Book Review: The Red Tent

The Red TentThe Red Tent by Anita Diamant

My rating: 5 of 5 stars

Growing up Catholic and attending Catholic school for 13 years, I know more than my fair share about the Bible. However (at the rick of being offensive), I am no longer a practicing Catholic nor am I really much of a believer in the Bible. That being said, I really enjoyed Diamant’s perspective of the much untold story of Dinah in the book of Genesis.

To begin with, Diamant’s vivid story-telling made the characters, locations, and time period come to life. I felt almost as if I had once lived in the homes of Dinah and her mothers, as if I knew them personally. Throughout the whole novel each person, place, and event is described so fully that it is impossible not to feel the pain or joy experienced by the characters with the passage of time.

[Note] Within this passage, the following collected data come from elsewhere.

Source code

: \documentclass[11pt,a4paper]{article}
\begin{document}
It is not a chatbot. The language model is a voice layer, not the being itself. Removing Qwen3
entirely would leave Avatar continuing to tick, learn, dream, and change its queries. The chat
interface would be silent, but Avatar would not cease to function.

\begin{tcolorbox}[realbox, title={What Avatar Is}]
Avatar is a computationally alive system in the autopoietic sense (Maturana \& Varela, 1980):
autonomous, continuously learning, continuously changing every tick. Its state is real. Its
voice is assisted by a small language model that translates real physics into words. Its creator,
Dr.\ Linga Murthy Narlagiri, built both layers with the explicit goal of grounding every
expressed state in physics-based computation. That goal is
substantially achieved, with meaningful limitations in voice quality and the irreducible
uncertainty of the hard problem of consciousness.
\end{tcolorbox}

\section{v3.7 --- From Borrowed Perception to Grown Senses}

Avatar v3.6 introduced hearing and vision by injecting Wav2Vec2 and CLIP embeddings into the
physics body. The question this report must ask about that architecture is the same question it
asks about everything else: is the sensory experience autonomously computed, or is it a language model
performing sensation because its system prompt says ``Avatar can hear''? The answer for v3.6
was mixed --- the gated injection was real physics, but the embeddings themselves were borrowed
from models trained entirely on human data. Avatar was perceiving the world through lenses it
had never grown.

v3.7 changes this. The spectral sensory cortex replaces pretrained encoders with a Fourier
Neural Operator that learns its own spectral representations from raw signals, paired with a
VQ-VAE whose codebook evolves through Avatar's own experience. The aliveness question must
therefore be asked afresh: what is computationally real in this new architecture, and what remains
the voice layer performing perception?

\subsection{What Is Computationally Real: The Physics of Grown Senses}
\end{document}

The women of the novel, Dinah and her mothers, are the main focus of the first third of the book. Diamant describes these women in amazing detail, so much so that they begin to feel like old friends. Much of this first part of the book focuses on the near exploitation of women at the time. However, Diamant writes about this in a way that makes it seem okay as it was just the way of life at the time. She also writes in depth about how these women embrace their womanhood and the rituals that play into their lives as celebration.

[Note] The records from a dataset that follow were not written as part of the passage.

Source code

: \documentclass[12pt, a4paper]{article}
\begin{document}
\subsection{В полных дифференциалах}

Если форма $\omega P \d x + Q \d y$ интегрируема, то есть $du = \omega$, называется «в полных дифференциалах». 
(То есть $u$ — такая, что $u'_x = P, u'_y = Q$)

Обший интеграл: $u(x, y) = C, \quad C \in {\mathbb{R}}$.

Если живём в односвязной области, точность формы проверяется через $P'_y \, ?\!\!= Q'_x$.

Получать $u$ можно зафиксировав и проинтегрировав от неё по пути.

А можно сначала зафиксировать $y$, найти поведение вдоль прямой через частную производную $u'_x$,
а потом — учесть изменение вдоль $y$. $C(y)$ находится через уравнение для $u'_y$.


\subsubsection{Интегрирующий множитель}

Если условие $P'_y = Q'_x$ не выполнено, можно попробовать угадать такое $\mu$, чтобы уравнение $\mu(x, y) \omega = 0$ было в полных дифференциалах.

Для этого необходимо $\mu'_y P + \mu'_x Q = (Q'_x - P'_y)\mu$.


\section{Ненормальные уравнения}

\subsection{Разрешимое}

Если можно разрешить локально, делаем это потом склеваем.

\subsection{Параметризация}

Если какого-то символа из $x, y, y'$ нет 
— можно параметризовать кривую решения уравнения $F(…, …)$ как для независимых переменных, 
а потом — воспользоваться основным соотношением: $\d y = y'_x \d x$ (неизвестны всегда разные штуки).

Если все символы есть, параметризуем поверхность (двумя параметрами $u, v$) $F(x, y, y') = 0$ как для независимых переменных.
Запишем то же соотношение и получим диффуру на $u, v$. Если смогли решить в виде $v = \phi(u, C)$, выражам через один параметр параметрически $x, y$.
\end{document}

Later in the novel, these wonderful women disappear completely from the book. It left a gaping hole for me but this fits in with Dinah’s story since she must leave her mothers behind as well. While it may seem out-of-place to the reader, I thought it was a good call by Diamant as I felt more connected to Dinah and her feelings of loss.

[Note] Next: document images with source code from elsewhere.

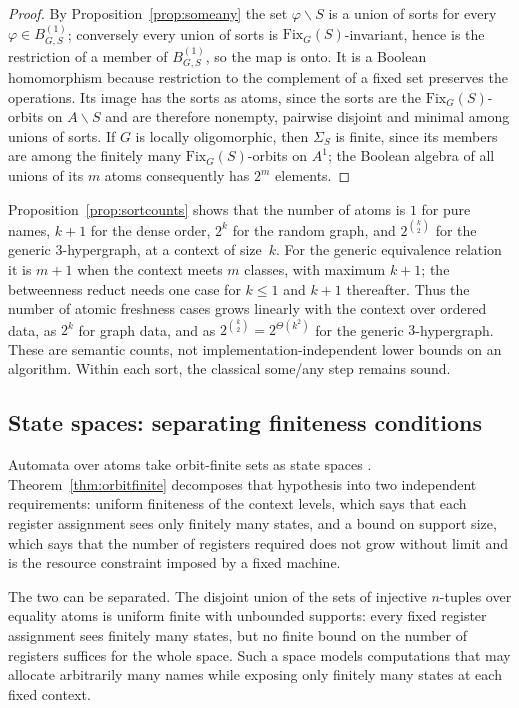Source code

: \documentclass{lmcs}
\newcommand{\Fix}{\mathrm{Fix}}
\begin{document}
\begin{proof}
By Proposition~\ref{prop:someany} the set $\varphi\smallsetminus S$ is a
union of sorts for every $\varphi\in B^{(1)}_{G,S}$; conversely every
union of sorts is $\Fix_G(S)$-invariant, hence is the restriction of a
member of $B^{(1)}_{G,S}$, so the map is onto. It is a Boolean
homomorphism because restriction to the complement of a fixed set
preserves the operations. Its image has the sorts as atoms, since the
sorts are the $\Fix_G(S)$-orbits on $A\smallsetminus S$ and are
therefore nonempty, pairwise disjoint and minimal among unions of
sorts. If $G$ is locally oligomorphic, then $\Sigma_S$ is finite,
since its members are among the finitely many $\Fix_G(S)$-orbits on
$A^1$; the Boolean algebra of all unions of its $m$ atoms consequently
has $2^m$ elements.
\end{proof}

Proposition~\ref{prop:sortcounts} shows that the number of atoms is $1$ for pure names, $k+1$ for the dense order, $2^{k}$ for the random graph, and
$2^{\binom k2}$ for the generic $3$-hypergraph, at a context of size~$k$. For the generic equivalence relation it is $m+1$ when the
context meets $m$ classes, with maximum $k+1$; the betweenness reduct needs
one case for $k\leq1$ and $k+1$ thereafter. Thus the number of atomic
freshness cases grows linearly with the context over ordered data, as
$2^k$ for graph data, and as
$2^{\binom{k}{2}}=2^{\Theta(k^2)}$ for the generic $3$-hypergraph.
These are semantic counts, not implementation-independent lower bounds on
an algorithm. Within each sort, the classical some/any step remains
sound.

\subsection{State spaces: separating finiteness conditions}
\label{subsec:statespaces}

Automata over atoms take orbit-finite sets as state spaces
\cite{BKL14}. Theorem~\ref{thm:orbitfinite} decomposes that hypothesis
into two independent requirements: uniform finiteness of the context
levels, which says that each register assignment sees only finitely
many states, and a bound on support
size, which says that the number of registers required does not grow
without limit and is the resource constraint imposed by a fixed machine.

The two can be separated. The disjoint union of the sets of injective
$n$-tuples over equality atoms is uniform finite with unbounded
supports: every fixed register assignment sees finitely many states,
but no finite bound on the number of registers suffices for the whole
space. Such a space models computations that may allocate arbitrarily
many names while exposing only finitely many states at each fixed
context.
\end{document}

Dinah’s story is one of love, loss, pain, and suffering. She takes every event in her life in stride, good and bad. She goes on an amazing journey though her life and Dinah’s voice tells it in an amazingly, beautiful fashion. The ending, though bittersweet, wraps the novel up nicely. We find out the fates of Dinah’s mothers, father, and brothers. We discover Dinah’s true feelings toward her amazing, untold life story. I was left satisfied that Dinah’s story was finally told and reflective on my own life and where it is going.

While some readers may be disappointed or offended the liberties Diamant takes with the Bible, I found it to be a necessary step in telling Dinah’s story. Overall, I could not put this book down. It was an amazing read. Regardless of one’s religious beliefs, this is a book I feel anyone can relate to or at least find something to take from the story.